*What the exercise asks:*
"あると考えることが必然的である。以下に理由を示す。創造された事物におい" appears in one line; retype that line and all lines following it through the end of the records, with nothing left out or added.

*Provided entries:*

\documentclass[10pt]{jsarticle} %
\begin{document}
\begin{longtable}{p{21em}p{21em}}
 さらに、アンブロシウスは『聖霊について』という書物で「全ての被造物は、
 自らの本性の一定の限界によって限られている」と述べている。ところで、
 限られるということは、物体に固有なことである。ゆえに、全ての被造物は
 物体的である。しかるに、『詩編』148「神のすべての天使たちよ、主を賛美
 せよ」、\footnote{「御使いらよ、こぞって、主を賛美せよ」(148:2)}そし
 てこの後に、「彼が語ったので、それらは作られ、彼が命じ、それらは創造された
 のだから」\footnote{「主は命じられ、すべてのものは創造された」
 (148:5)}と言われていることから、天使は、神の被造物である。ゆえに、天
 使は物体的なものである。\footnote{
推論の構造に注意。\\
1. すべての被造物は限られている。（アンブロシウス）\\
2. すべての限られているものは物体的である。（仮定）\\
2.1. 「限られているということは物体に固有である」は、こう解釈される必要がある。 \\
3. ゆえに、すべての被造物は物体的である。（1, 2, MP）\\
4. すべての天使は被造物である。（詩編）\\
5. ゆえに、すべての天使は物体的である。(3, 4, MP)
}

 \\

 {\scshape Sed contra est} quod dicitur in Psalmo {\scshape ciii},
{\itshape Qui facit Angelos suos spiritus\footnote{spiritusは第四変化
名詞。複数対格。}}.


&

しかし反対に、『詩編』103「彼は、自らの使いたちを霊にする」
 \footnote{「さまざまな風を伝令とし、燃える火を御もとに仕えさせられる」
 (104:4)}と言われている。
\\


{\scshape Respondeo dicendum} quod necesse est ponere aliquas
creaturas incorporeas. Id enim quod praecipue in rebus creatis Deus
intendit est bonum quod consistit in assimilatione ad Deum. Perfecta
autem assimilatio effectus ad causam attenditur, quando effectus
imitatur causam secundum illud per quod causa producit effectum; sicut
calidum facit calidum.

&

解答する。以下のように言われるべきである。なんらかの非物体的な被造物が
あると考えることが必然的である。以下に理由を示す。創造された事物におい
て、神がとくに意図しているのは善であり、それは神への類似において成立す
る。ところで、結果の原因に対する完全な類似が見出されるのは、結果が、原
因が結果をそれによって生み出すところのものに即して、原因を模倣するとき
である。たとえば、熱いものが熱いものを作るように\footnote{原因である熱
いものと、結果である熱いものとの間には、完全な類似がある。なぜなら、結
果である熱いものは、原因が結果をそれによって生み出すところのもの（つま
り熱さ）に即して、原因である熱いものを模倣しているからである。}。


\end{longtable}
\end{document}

*Task solution:*
あると考えることが必然的である。以下に理由を示す。創造された事物におい
て、神がとくに意図しているのは善であり、それは神への類似において成立す
る。ところで、結果の原因に対する完全な類似が見出されるのは、結果が、原
因が結果をそれによって生み出すところのものに即して、原因を模倣するとき
である。たとえば、熱いものが熱いものを作るように\footnote{原因である熱
いものと、結果である熱いものとの間には、完全な類似がある。なぜなら、結
果である熱いものは、原因が結果をそれによって生み出すところのもの（つま
り熱さ）に即して、原因である熱いものを模倣しているからである。}。


\end{longtable}
\end{document}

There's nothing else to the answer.